Dataset records —

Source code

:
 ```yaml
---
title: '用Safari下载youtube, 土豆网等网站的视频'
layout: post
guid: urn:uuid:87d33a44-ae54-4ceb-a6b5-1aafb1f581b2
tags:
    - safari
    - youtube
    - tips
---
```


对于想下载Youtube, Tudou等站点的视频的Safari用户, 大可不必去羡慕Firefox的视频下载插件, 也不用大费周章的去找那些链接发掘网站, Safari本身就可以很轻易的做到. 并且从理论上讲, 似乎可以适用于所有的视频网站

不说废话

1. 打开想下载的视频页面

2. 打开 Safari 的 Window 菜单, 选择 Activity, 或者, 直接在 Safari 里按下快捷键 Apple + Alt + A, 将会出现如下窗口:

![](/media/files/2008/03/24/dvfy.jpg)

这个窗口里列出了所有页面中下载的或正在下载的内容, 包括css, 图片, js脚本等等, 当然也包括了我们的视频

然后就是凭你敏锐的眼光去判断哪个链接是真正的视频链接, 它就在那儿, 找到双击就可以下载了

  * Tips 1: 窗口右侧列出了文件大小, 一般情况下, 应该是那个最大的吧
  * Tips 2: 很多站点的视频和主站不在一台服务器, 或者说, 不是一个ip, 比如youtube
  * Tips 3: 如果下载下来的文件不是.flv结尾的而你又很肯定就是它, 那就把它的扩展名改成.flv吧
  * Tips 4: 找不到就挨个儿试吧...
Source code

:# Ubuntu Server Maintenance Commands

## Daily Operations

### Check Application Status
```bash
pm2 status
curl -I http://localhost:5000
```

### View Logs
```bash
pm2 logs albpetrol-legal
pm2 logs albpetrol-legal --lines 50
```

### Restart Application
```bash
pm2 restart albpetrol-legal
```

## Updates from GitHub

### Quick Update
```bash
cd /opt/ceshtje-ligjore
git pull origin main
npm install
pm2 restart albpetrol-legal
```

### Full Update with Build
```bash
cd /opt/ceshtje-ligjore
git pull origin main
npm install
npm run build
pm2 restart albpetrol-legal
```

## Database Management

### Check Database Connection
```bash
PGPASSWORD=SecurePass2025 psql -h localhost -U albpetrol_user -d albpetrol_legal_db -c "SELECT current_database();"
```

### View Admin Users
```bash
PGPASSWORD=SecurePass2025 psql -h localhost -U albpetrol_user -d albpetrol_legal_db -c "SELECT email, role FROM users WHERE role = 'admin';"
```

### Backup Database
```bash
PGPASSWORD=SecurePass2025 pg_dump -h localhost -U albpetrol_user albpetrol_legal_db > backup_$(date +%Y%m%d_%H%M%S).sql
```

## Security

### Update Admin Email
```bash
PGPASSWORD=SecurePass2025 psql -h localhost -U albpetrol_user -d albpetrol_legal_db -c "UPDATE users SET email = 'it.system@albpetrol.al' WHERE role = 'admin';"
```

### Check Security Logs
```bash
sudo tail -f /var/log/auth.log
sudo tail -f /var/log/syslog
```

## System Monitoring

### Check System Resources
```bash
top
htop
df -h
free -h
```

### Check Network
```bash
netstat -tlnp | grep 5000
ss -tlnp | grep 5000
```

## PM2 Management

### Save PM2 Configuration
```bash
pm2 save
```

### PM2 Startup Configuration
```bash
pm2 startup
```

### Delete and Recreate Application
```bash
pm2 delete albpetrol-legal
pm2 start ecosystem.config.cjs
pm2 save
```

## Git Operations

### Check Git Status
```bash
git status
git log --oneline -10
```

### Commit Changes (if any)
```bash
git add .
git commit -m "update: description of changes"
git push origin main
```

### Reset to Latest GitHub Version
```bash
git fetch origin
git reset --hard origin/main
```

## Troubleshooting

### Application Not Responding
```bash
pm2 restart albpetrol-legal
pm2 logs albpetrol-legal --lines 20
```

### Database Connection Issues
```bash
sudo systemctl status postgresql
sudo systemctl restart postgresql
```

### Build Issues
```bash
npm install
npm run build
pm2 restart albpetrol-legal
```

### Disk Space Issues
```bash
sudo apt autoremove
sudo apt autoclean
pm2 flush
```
==
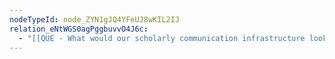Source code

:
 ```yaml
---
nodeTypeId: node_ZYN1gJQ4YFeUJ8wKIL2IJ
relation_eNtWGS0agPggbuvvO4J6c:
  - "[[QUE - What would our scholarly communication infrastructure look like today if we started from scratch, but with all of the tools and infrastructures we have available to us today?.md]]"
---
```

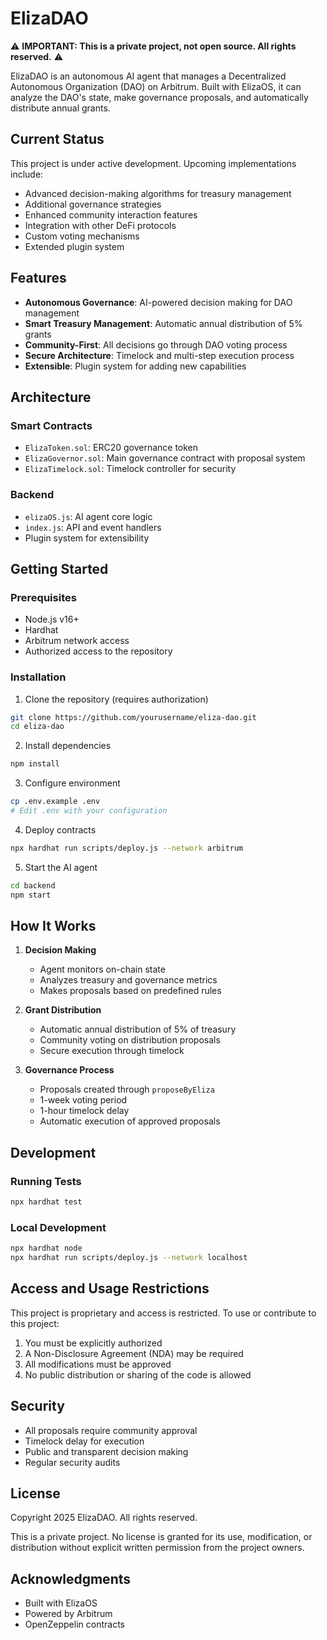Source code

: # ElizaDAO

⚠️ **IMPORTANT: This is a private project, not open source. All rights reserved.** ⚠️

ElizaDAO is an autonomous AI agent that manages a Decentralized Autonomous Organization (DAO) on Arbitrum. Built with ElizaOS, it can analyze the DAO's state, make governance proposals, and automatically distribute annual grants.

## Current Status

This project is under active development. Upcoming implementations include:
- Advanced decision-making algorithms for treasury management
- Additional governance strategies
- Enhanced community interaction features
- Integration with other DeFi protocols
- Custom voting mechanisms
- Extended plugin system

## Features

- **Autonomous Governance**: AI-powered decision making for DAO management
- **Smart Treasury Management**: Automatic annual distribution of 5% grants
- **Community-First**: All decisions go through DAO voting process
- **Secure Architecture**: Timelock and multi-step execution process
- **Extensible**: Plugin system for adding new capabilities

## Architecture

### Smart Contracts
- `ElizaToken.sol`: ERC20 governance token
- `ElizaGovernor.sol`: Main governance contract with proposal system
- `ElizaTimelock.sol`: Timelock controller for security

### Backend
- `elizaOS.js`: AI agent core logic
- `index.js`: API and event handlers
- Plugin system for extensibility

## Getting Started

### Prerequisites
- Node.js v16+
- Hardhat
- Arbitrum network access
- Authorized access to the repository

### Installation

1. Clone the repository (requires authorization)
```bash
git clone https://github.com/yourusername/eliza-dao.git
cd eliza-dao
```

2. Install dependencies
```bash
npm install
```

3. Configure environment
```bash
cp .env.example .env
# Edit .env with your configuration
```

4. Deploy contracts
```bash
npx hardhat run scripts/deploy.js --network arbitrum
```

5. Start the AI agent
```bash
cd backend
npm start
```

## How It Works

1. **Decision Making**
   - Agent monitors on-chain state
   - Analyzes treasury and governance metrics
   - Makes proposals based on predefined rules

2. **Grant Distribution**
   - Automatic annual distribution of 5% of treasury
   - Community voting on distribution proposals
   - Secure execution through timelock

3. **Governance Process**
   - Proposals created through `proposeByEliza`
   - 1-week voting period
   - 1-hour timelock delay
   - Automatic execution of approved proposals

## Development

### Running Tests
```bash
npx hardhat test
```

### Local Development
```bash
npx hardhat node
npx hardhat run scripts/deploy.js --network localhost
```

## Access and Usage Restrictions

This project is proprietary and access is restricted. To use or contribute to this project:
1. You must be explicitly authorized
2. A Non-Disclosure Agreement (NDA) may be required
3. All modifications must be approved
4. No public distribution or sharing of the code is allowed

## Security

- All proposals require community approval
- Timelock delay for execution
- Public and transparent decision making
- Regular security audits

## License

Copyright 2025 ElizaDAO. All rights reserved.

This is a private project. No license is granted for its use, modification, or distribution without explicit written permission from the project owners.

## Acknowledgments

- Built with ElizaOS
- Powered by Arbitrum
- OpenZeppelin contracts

Your goal — Scan the data above for the word "tail" and report every line where it is found.

Your solution —
sudo tail -f /var/log/auth.log
sudo tail -f /var/log/syslog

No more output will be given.